From: Jamie Lokier <jamie@shareable.org>
To: linux-fsdevel@vger.kernel.org
Subject: Re: Bug: epoll_wait timeout is shorter than requested
Date: Mon, 17 Jan 2005 16:48:36 +0000 [thread overview]
Message-ID: <20050117164836.GA25815@mail.shareable.org> (raw)

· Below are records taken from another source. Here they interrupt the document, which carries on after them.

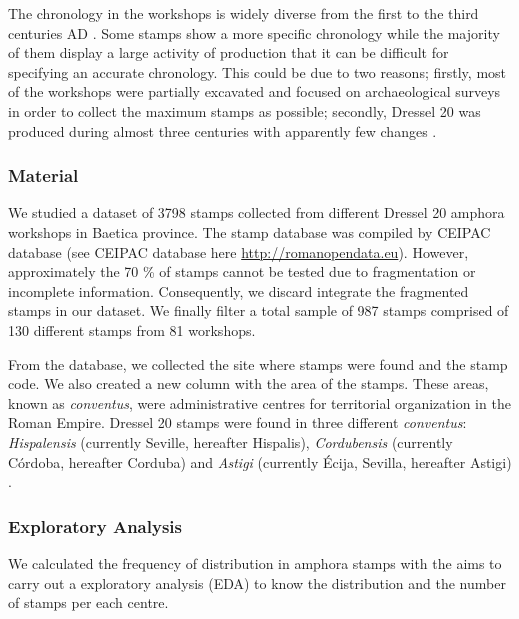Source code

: \documentclass[review]{elsarticle}
\begin{document}
The chronology in the workshops is widely diverse from the first to the third centuries AD \citep{millet_anforas_1998,rodriguez_baetican_1998,chic2005comercio}. Some stamps show a more specific chronology while the majority of them display a large activity of production that it can be difficult for specifying an accurate chronology. This could be due to two reasons; firstly, most of the workshops were partially excavated and focused on archaeological surveys in order to collect the maximum stamps as possible; secondly, Dressel 20 was produced during almost three centuries with apparently few changes \citep{berni_piero_chapter_2017}.

\subsubsection{Material}
 
We studied a dataset of 3798 stamps collected from different Dressel 20 amphora workshops in Baetica province. The stamp database was compiled by CEIPAC database \citep{remesal_centro_2015} (see CEIPAC database here \url{http://romanopendata.eu}). However, approximately the 70 \% of stamps cannot be tested due to fragmentation or incomplete information. Consequently, we discard integrate the fragmented stamps in our dataset. We finally filter a total sample of 987 stamps comprised of 130 different stamps from 81 workshops. 



From the database, we collected the site where stamps were found and the stamp code. We also created a new column with the area of the stamps. These areas, known as \textit{conventus}, were administrative centres for territorial organization in the Roman Empire. Dressel 20 stamps were found in three different \textit{conventus}: \textit{Hispalensis} (currently Seville, hereafter Hispalis), \textit{Cordubensis} (currently C\'ordoba, hereafter Corduba) and \textit{Astigi} (currently Écija, Sevilla, hereafter Astigi) \citep{rodriguez_economioleicola_1977,
chicdatos2001,berni_millet_epigrafianforica_2008} .


\subsubsection{Exploratory Analysis}

We calculated the frequency of distribution in amphora stamps with the aims to carry out a exploratory analysis (EDA) to know the distribution and the number of stamps per each centre.  
\end{document}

In-Reply-To: <87acr8uizp.fsf@qrnik.zagroda>
Marcin 'Qrczak' Kowalczyk wrote:
> > If you call select with { 0, 10000 } - that is, 10 milliseconds, then
> > you get a delay between 0ms and 10ms on a 100Hz kernel.
> >
> > That is easy to measure. Just call select() in a loop and observe the
> > times.
>
> I think HZ is now 1000 on x86, so I can't determine experimentally
> which 1ms shifts come from the resolution of poll/epoll interface and
> which come from the timer frequency.
Sure you can. Call select(0,0,0,0,{0,1000}) in a loop, and you'll
see it returns every 1ms.
Call poll(0,0,1) and you'll see it returns every 2ms.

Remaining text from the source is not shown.